Representative picture of a woman working
Women in Spain are calling out for corporate-leadership roles. Pixabay

Reports show that in Spain women have been underrepresented in the corporate sector. Since 2021, there have almost been no improvements made to the inclusion of women in corporate leadership roles.

Despite companies increasing their efforts in regard to developing policies that promote equal opportunities, women in Spain are still lacking CEO employment.

Women Matter 2023, which focuses on the Iberia region, aims to answer questions surrounding gender equality, by highlighting insights from more than 40 Portuguese and Spanish companies. Their findings were recorded in the latest McKinsey and Company report.

McKinsey and Company is a global management consulting firm, and a trusted advisor to some of the world's leading businesses, governments, and institutions.

The report recognised invisible barriers that affect women's advancement into leadership opportunities. These barriers include family life and prejudiced attitudes. The perception, amongst women themselves, that companies are unable to cater to their needs, also permits them from climbing the corporate ladder.

In 2023, McKinsey and Company reported that 39 per cent of top women managers say that they are the sole caregiver to the household. These management positions included CEOs to senior managers. In contrast, only eight per cent of men in management positions claimed to be the sole overseer of the household.

The latest Gender Norms Index report revealed that 90 per cent of the people asked, held prejudiced biases towards women from all backgrounds. However, Spain is recognised as one of the "best places in the world to be a woman".

Recently, Spain introduced a law that allows women to take paid menstrual leave. Women are only required to show an approved doctor's note, while the Public Social Security System will "foot the bill". Spain is the first European nation to offer paid period leave.

In regard to the paid mensural leave laws reinforcing gender-based discrimination, Maria Carmen Punzi, a Menstrual Health Researcher, explained: "We know that gender-based policies sometimes shift the burden to women specifically... we don't want to push the idea that menstruation is a disability."

"If we don't understand there is a history of women being seen as weaker because of their physiology, we might incur into some problems in terms of discrimination," Maria Carmen Punzi added.

Speaking of women in Spain being underrepresented in corporate employment, Maria Carmen Punzi concluded: "I would like the conversation to be a bit more about 'well our workplace is supportive of everyone's health' because even men and people that don't have periods might suffer from chronic health issues."

Spain passes a law that allows women to take paid menstrual leave.

Gender stereotypes inherently lead to a decline of women in leading job opportunities. Gender stereotypes make for women occupying positions that support functions, instead of line positions. Gender biases also diminish the management prospects of women.
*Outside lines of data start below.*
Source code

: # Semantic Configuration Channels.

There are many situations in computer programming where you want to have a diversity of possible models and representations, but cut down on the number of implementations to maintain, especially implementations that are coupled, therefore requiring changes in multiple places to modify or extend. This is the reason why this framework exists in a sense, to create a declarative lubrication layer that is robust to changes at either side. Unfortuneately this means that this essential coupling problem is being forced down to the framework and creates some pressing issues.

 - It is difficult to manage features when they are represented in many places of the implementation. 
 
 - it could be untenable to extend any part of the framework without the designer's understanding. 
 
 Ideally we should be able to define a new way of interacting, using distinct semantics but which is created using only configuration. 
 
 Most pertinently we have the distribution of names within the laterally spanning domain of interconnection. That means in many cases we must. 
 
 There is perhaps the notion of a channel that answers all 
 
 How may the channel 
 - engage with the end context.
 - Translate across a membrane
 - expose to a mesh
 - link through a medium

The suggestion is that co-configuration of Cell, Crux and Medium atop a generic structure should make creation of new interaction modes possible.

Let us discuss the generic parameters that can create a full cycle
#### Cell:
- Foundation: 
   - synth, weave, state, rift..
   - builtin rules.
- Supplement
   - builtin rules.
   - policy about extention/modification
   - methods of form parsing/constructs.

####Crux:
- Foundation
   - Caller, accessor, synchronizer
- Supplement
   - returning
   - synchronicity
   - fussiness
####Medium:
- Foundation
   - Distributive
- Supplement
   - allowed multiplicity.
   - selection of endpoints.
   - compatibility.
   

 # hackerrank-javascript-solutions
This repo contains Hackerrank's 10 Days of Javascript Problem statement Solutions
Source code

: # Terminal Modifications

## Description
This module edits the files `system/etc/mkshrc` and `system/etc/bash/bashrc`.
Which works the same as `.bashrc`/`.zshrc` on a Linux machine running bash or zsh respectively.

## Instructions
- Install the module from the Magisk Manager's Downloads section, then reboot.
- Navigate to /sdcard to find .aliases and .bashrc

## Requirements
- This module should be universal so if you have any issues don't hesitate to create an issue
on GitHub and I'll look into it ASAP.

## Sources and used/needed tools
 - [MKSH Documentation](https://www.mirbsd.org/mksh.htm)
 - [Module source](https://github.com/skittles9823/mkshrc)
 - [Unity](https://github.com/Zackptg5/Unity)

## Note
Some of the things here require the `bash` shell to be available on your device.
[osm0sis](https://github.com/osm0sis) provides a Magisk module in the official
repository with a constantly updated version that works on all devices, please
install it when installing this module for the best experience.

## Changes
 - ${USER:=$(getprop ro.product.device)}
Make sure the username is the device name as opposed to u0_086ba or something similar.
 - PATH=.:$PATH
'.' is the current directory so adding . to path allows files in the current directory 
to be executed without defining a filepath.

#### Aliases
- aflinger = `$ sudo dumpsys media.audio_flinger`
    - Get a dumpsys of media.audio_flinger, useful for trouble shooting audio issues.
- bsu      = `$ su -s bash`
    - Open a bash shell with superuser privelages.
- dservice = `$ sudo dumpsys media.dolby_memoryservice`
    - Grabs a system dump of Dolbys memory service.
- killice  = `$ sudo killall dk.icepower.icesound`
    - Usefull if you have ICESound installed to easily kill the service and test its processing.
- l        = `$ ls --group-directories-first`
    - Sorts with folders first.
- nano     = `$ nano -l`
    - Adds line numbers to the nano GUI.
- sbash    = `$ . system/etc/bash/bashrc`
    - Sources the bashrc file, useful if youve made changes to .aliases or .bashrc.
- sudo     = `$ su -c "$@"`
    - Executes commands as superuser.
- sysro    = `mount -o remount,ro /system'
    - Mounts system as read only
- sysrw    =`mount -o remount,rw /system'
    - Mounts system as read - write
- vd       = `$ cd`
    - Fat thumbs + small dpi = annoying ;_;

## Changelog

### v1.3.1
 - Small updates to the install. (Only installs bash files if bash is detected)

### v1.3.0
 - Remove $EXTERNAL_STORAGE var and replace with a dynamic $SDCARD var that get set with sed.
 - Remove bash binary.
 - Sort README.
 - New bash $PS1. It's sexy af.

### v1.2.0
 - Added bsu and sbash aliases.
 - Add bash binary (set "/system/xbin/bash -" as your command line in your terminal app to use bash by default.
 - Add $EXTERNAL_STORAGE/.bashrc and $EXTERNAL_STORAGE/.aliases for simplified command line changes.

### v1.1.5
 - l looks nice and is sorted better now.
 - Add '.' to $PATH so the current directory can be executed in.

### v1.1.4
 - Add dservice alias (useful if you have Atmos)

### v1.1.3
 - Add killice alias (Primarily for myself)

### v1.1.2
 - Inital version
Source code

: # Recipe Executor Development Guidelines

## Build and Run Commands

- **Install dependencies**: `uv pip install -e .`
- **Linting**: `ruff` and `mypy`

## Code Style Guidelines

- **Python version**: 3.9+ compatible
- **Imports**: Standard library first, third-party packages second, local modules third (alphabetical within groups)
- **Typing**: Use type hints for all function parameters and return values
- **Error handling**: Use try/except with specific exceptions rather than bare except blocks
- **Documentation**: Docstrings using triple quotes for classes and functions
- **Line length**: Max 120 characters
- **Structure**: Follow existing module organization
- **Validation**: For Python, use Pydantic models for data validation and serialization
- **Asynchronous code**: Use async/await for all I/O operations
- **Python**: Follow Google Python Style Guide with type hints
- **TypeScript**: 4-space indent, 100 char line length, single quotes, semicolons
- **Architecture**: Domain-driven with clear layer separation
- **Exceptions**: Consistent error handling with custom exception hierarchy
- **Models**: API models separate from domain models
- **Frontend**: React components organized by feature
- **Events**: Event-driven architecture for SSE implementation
The McKinsey and Company report noted that, due to the invisible barriers that women face, women's confidence in their aspirations in Spain falls slightly behind the confidence of men. A reported 43 per cent of men admitted to being motivated to take on promotions that required a higher responsibility of work. Whereas, 64 per cent of women felt that they were incapable of a more demanding position.

Due to the effect of gender biases, women are also less inclined to take up job opportunities abroad. According to the McKinsey and Company report, only 2 per cent of women in senior-management positions take part in international programs – in comparison to the 9 per cent of men.

The McKinsey and Company report declared that the invisible barriers "conspire to limit women's career paths and opportunities — and also hurt companies, since women leaders can help them boost their competitiveness and profits".

According to the latest findings, women are considered to be better managers – with their teams more satisfied, the report claimed. It was also reported that the companies with more women employed in higher-end positions had a higher level of employee satisfaction.

In order to solve the gender imbalance surrounding the number of men and women involved in senior positions, McKinsey and Company concluded: "Increasing the number of women in senior management will require a nuanced human-resources approach and a willingness by companies to offer more flexible working conditions."